CHA Archives Chair's letter to Dr. Caron at LAC
Ottawa, July 11 2012
Dr. Daniel Caron
Deputy Head and Librarian and Archivist of Canada
Library and Archives Canada
550, boul de la Cité
Gatineau (Québec) K1A 0N4
Dear Dr. Caron,
The Canadian Historical Association (CHA) Administrative Council would like to thank you for taking the time to visit the Council at the Congress on Sunday, May 27, to discuss the work of LAC and its modernization initiatives. We appreciated the opportunity to ask you detailed questions about the impact of recent federal budget cuts on Library and Archives Canada (LAC) as well as recent and proposed policy changes at LAC. We understand that LAC is facing considerable challenges in coping with these budget cuts as well as determining how to acquire new digital material as it is created.
We are sending this letter as a follow-up to this meeting. We attach some additional questions which we did not have time to pursue at the time. We have had a difficult time finding documentation about how the cuts at the LAC are being distributed and so have had to glean our information from the press and other interested organizations. These suggest a staffing reduction from 1065 to 850 staff, including a 50% cut to the digitization staff, a 36% cut to non-governmental archivists, significant cuts to circulation, preservation and conservation staff. We, and we believe, the entire Canadian historical and archival community, would welcome a frank and transparent accounting of where all the cuts and redistributions will happen, this year and next, and the actual effect on the LAC's ability to meet its mandates.
While we recognize that LAC must contend with budget constraints and the challenges (and opportunities) of the “noisy digital world” (as you put it at our May 27 meeting), we are concerned that certain developments (privileging 21st-century digital materials over pre-21st century analogue materials; prioritizing digital at the expense of traditional forms of access; uncertain support for regional archives; involvement of private industry in digitization and acquisition decisions) are detrimental to the essential role of Library and Archives Canada as a pillar of democracy.
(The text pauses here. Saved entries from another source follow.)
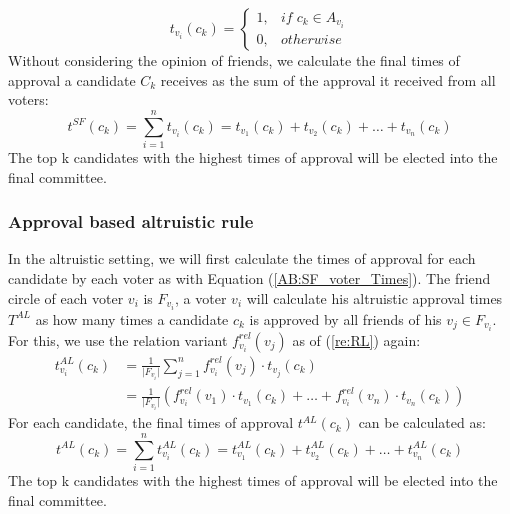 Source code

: \documentclass{article}
\begin{document}
\begin{equation} 
        t_{v_i}(c_k) =
        \begin{cases}
        1, &if \; c_k \in A_{v_i} \\
        0, &otherwise
        \end{cases}\label{AB:SF_voter_Times}
\end{equation}
Without considering the opinion of friends, we calculate the final times of approval a candidate $C_k$ receives as the sum of the approval it received from all voters:
\begin{equation}
t^{SF}(c_k) = \sum_{i=1}^{n} t_{v_i}(c_k)= t_{v_1}(c_k) + t_{v_2}(c_k) + \dots + t_{v_n}(c_k)\label{AB:SF_aggr_voter_Score}
\end{equation}
The top k candidates with the highest times of approval will be elected into the final committee.

\subsubsection{Approval based altruistic rule}

In the altruistic setting, we will first calculate the times of approval for each candidate by each voter as with Equation (\ref{AB:SF_voter_Times}). The friend circle of each voter $v_i$ is $F_{v_i}$, a voter $v_i$ will calculate his altruistic approval times $T^{AL}$ as how many times a candidate $c_k$ is approved by all friends of his $v_j \in F_{v_i}$. For this, we use the relation variant $f_{v_i}^{rel}(v_j)$ as of (\ref{re:RL}) again: \begin{equation}
   \begin{split}
t_{v_i}^{AL}(c_k) &= \frac{1}{\vert F_{v_i}\vert}\sum_{j=1}^{n} f_{v_i}^{rel}(v_j)\cdot t_{v_j}(c_k) \\
            &= \frac{1}{\vert F_{v_i}\vert}(f_{v_i}^{rel}(v_1)\cdot t_{v_1}(c_k) + \dots + f_{v_i}^{rel}(v_n)\cdot t_{v_n}(c_k))\label{AB:AL_singlevoter_Times}
\end{split} 
\end{equation}
For each candidate, the final times of approval $t^{AL}(c_k)$ can be calculated as:
\begin{equation}
t^{AL}(c_k) = \sum_{i=1}^{n} t_{v_i}^{AL}(c_k)= t_{v_1}^{AL}(c_k) + t_{v_2}^{AL}(c_k) + \dots + t_{v_n}^{AL}(c_k)\label{AB:AL_aggr_voter_Times}
\end{equation}
The top k candidates with the highest times of approval will be elected into the final committee.
\end{document}
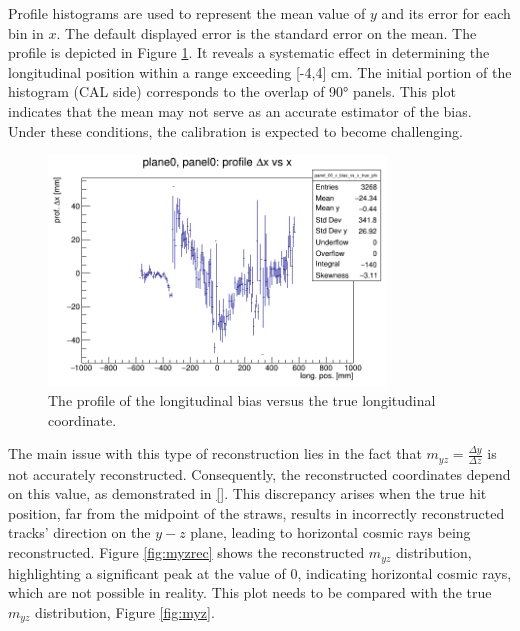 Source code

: Profile histograms are used to represent the mean value of $y$ and its error for each bin in $x$. 
The default displayed error is the standard error on the mean. 
The profile is depicted in Figure \ref{fig:profile}. It reveals a systematic effect in determining the 
longitudinal position within a range exceeding [-4,4] cm. The initial portion of the histogram (CAL side) 
corresponds to the overlap of 90° panels. This plot indicates that the mean may not serve as an accurate estimator of the bias. 
Under these conditions, the calibration is expected to become challenging.
\begin{figure}[!h]
    \centering
    \includegraphics[width=0.8\textwidth]{figures/png/panel_00_x_bias_vs_x_prof.png}
    \caption{The profile of the longitudinal bias versus the true longitudinal coordinate.}
    \label{fig:profile}
\end{figure}
The main issue with this type of reconstruction lies in the fact that $m_{yz}=\frac{\Delta y}{\Delta z}$ 
is not accurately reconstructed. Consequently, the reconstructed coordinates depend on this value, as demonstrated in \ref{}. 
This discrepancy arises when the true hit position, far from the midpoint of the straws, results in incorrectly reconstructed tracks'
direction on the $y-z$ plane, leading to horizontal cosmic rays being reconstructed. 
Figure \ref{fig:myzrec} shows the reconstructed $m_{yz}$ distribution, highlighting a significant peak at the value of 0, 
indicating horizontal cosmic rays, which are not possible in reality. This plot needs to be compared with the true $m_{yz}$ distribution, Figure \ref{fig:myz}.



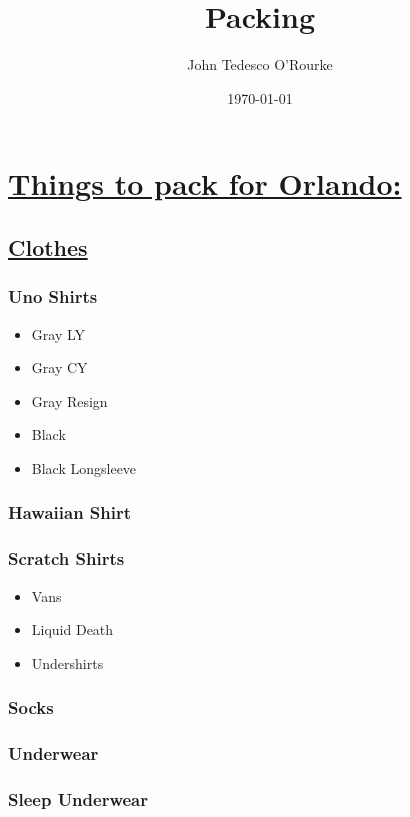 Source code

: \documentclass[11pt]{article}
\author{John Tedesco O'Rourke}
\date{\today}
\title{Packing}
\begin{document}
\maketitle
\section*{\underline{Things to pack for Orlando:}}
\label{sec:org25f71a9}
\subsection*{\underline{Clothes}}
\label{sec:orgf15cf0e}
\subsubsection*{Uno Shirts}
\label{sec:org404ce5c}
\begin{itemize}
\item[{$\square$}] Gray LY
\item[{$\square$}] Gray CY
\item[{$\square$}] Gray Resign
\item[{$\square$}] Black
\item[{$\square$}] Black Longsleeve
\end{itemize}
\subsubsection*{Hawaiian Shirt}
\label{sec:org2813ae0}
\subsubsection*{Scratch Shirts}
\label{sec:org41dda67}
\begin{itemize}
\item[{$\square$}] Vans
\item[{$\square$}] Liquid Death
\item[{$\square$}] Undershirts
\end{itemize}
\subsubsection*{Socks}
\label{sec:org94b8ac3}
\subsubsection*{Underwear}
\label{sec:org73208f0}
\subsubsection*{Sleep Underwear}
\label{sec:org647a7f8}
\end{document}
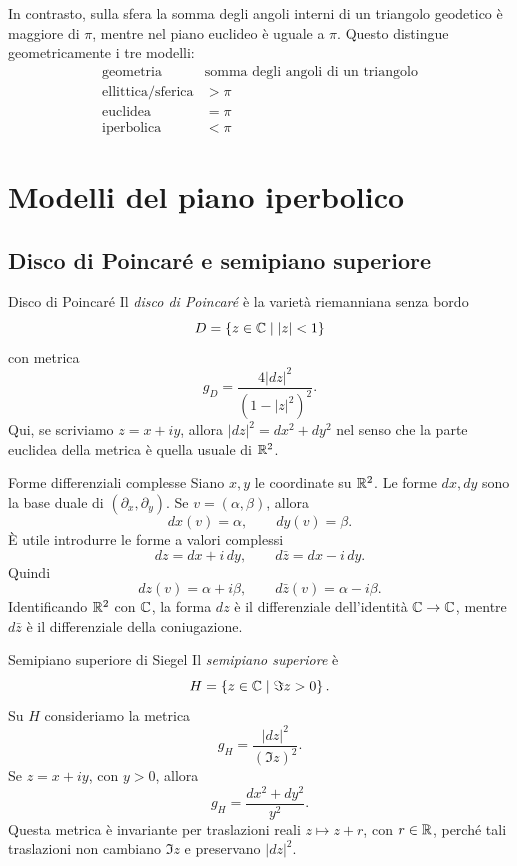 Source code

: \documentclass[a4paper]{article}
\begin{document}
In contrasto, sulla sfera la somma degli angoli interni di un triangolo geodetico è maggiore di \(\pi\), mentre nel piano euclideo è uguale a \(\pi\). Questo distingue geometricamente i tre modelli:
\[
    \begin{array}{c|c}
        \text{geometria} & \text{somma degli angoli di un triangolo}\\
        \hline
        \text{ellittica/sferica} & >\pi\\
        \text{euclidea} & =\pi\\
        \text{iperbolica} & <\pi
    \end{array}
\]

\section{Modelli del piano iperbolico}

\subsection{Disco di Poincaré e semipiano superiore}

\begin{snippetdefinition}{Disco di Poincaré}
Il \emph{disco di Poincaré} è la varietà riemanniana senza bordo
\[
    D = \left\{z\in\complexnumbers \mid |z|<1\right\}
\]
con metrica
\[
    g_D = \frac{4|dz|^2}{\left(1-|z|^2\right)^2}.
\]
Qui, se scriviamo \(z=x+iy\), allora \(|dz|^2=dx^2+dy^2\) nel senso che la parte euclidea della metrica è quella usuale di \(\realnumbers^2\).
\end{snippetdefinition}

\begin{snippetdefinition}{Forme differenziali complesse}
Siano \(x,y\) le coordinate su \(\realnumbers^2\). Le forme \(dx,dy\) sono la base duale di \((\partial_x,\partial_y)\). Se \(v=(\alpha,\beta)\), allora
\[
    dx(v)=\alpha, \qquad dy(v)=\beta.
\]
È utile introdurre le forme a valori complessi
\[
    dz = dx+i\,dy, \qquad d\bar z = dx-i\,dy.
\]
Quindi
\[
    dz(v)=\alpha+i\beta, \qquad d\bar z(v)=\alpha-i\beta.
\]
Identificando \(\realnumbers^2\) con \(\complexnumbers\), la forma \(dz\) è il differenziale dell'identità \(\complexnumbers\to\complexnumbers\), mentre \(d\bar z\) è il differenziale della coniugazione.
\end{snippetdefinition}

\begin{snippetdefinition}{Semipiano superiore di Siegel}
Il \emph{semipiano superiore} è
\[
    H=\left\{z\in\complexnumbers \mid \Im z>0\right\}.
\]
Su \(H\) consideriamo la metrica
\[
    g_H = \frac{|dz|^2}{(\Im z)^2}.
\]
Se \(z=x+iy\), con \(y>0\), allora
\[
    g_H = \frac{dx^2+dy^2}{y^2}.
\]
Questa metrica è invariante per traslazioni reali \(z\mapsto z+r\), con \(r\in\realnumbers\), perché tali traslazioni non cambiano \(\Im z\) e preservano \(|dz|^2\).
\end{snippetdefinition}
\end{document}
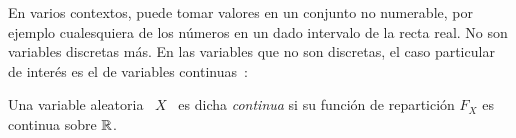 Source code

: 



\label{sec:MP:VAContinua}

En  varios contextos,  puede  tomar valores  en  un conjunto  no numerable,  por
ejemplo cualesquiera de los n\'umeros en un dado intervalo de la recta real.  No
son variables  discretas m\'as. En las  variables que no son  discretas, el caso
particular de inter\'es es el de variables continuas~\cite{AthLah06, HogMck13}:
%
\begin{definicion}
  Una variable  aleatoria \  $X$ \ es  dicha {\it  continua} si su  funci\'on de
  repartici\'on  $F_X$ es  continua sobre  $\mathbb{R}$.
\end{definicion}

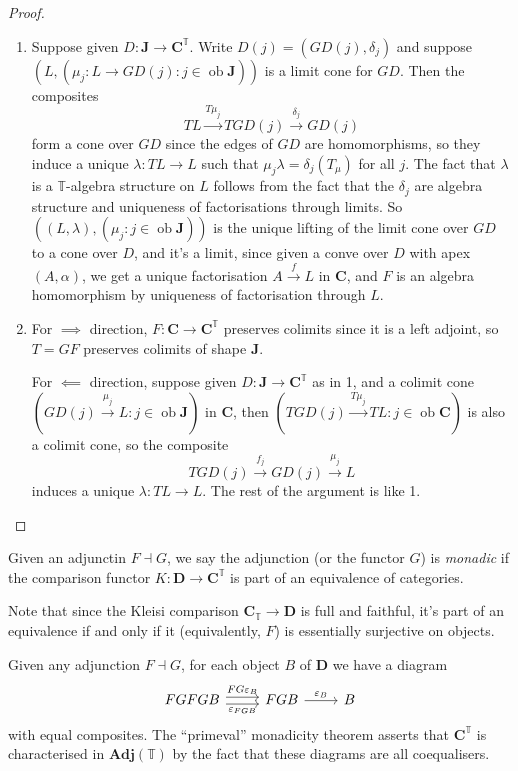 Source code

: \documentclass[a4paper]{article}
\renewcommand{\c}[1]{\mathbf{#1}}
\DeclareMathOperator{\ob}{ob}
\newcommand{\adjoint}{\dashv}
\newcommand{\T}{{\mathbb{T}}} %
\begin{document}
\begin{proof}\leavevmode
  \begin{enumerate}
  \item Suppose given \(D: \c J \to \c C^\T\). Write \(D(j) = (GD(j), \delta_j)\) and suppose \((L, (\mu_j: L \to GD(j): j \in \ob \c J))\) is a limit cone for \(GD\). Then the composites
    \[
      TL \xrightarrow{T\mu_j} TGD(j) \xrightarrow{\delta_j} GD(j)
    \]
    form a cone over \(GD\) since the edges of \(GD\) are homomorphisms, so they induce a unique \(\lambda: TL \to L\) such that \(\mu_j \lambda = \delta_j(T_\mu)\) for all \(j\). The fact that \(\lambda\) is a \(\T\)-algebra structure on \(L\) follows from the fact that the \(\delta_j\) are algebra structure and uniqueness of factorisations through limits. So \(((L, \lambda), (\mu_j: j \in \ob \c J))\) is the unique lifting of the limit cone over \(GD\) to a cone over \(D\), and it's a limit, since given a conve over \(D\) with apex \((A, \alpha)\), we get a unique factorisation \(A \xrightarrow{f} L\) in \(\c C\), and \(F\) is an algebra homomorphism by uniqueness of factorisation through \(L\).
  \item For \(\implies\) direction, \(F: \c C \to \c C^\T\) preserves colimits since it is a left adjoint, so \(T = GF\) preserves colimits of shape \(\c J\).

    For \(\impliedby\) direction, suppose given \(D: \c J \to \c C^\T\) as in 1, and a colimit cone \((GD(j) \xrightarrow{\mu_j} L: j \in \ob \c J)\) in \(\c C\), then \((TGD(j) \xrightarrow{T\mu_j} TL: j \in \ob \c C)\) is also a colimit cone, so the composite
    \[
      TGD(j) \xrightarrow{f_j} GD(j) \xrightarrow{\mu_j} L
    \]
    induces a unique \(\lambda: TL \to L\). The rest of the argument is like 1.
  \end{enumerate}
\end{proof}

\begin{definition}[monadicity]
  Given an adjunctin \(F \adjoint G\), we say the adjunction (or the functor \(G\)) is \emph{monadic} if the comparison functor \(K: \c D \to \c C^\T\) is part of an equivalence of categories.
\end{definition}

Note that since the Kleisi comparison \(\c C_\T \to \c D\) is full and faithful, it's part of an equivalence if and only if it (equivalently, \(F\)) is essentially surjective on objects.

\begin{remark}
  Given any adjunction \(F \adjoint G\), for each object \(B\) of \(\c D\) we have a diagram
  \[
    \begin{tikzcd}
      FGFGB \ar[r, shift left, "FG\varepsilon_B"] \ar[r, shift right, "\varepsilon_{FGB}"'] & FGB \ar[r, "\varepsilon_B"] & B
    \end{tikzcd}
  \]
  with equal composites. The ``primeval'' monadicity theorem asserts that \(\c C^\T\) is characterised in \(\c{Adj}(\T)\) by the fact that these diagrams are all coequalisers.
\end{remark}
\end{document}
We understand that the budget cuts have left you in a difficult position. We are puzzled however, by your insistence that digitization will solve all the problems and the cuts you are making are positive steps in the right direction. We do not share this view. We would also like to suggest the following concrete steps which we view as necessary to balance LAC modernization initiatives with the preservation of its traditional and valuable services:
1. Restore the NADP programme, which was a cost-efficient way to support provincial and local archives and which cannot be replaced by the PCDHN in its current form.
2. Create a visual chart of LAC’s entire collection to indicate which portions have been digitized and which have not.
3. Make the details of the whole of society model more explicit and link it to a well-articulated plan for collecting private documents
4. Create a process by which researchers participate in the definition of which collections are digitized
5. Develop a clear policy which indicates who would pay the cost of digitization, in the case of researchers who formerly requested microfilm via ILL, and restore the ILL service for those cases when digitization of microfilm is not possible
6. Complete the digitization of all finding aids within two years
7. Monitor the on-site appointment system to ensure that same-day appointments are possible and evaluate the effectiveness of Skype appointments at-a-distance
8. Recommit to the five original Stakeholder Forums (separately or some forums combined), providing a calendar of meetings planned at least 6 months in advance, engaging the participation of mid-level LAC employees and fostering their direct dialogue with outside archivists and researchers
9. Demonstrate by language and actions that LAC sees itself as a public institution with a mission to serve researchers and citizens.
We realize that we have put a very long list of questions and comments to you in this document; we know you share our belief that the LAC is Canada’s most important cultural institution, and changes of the magnitude now in progress require close attention. We would be pleased to pursue these questions further.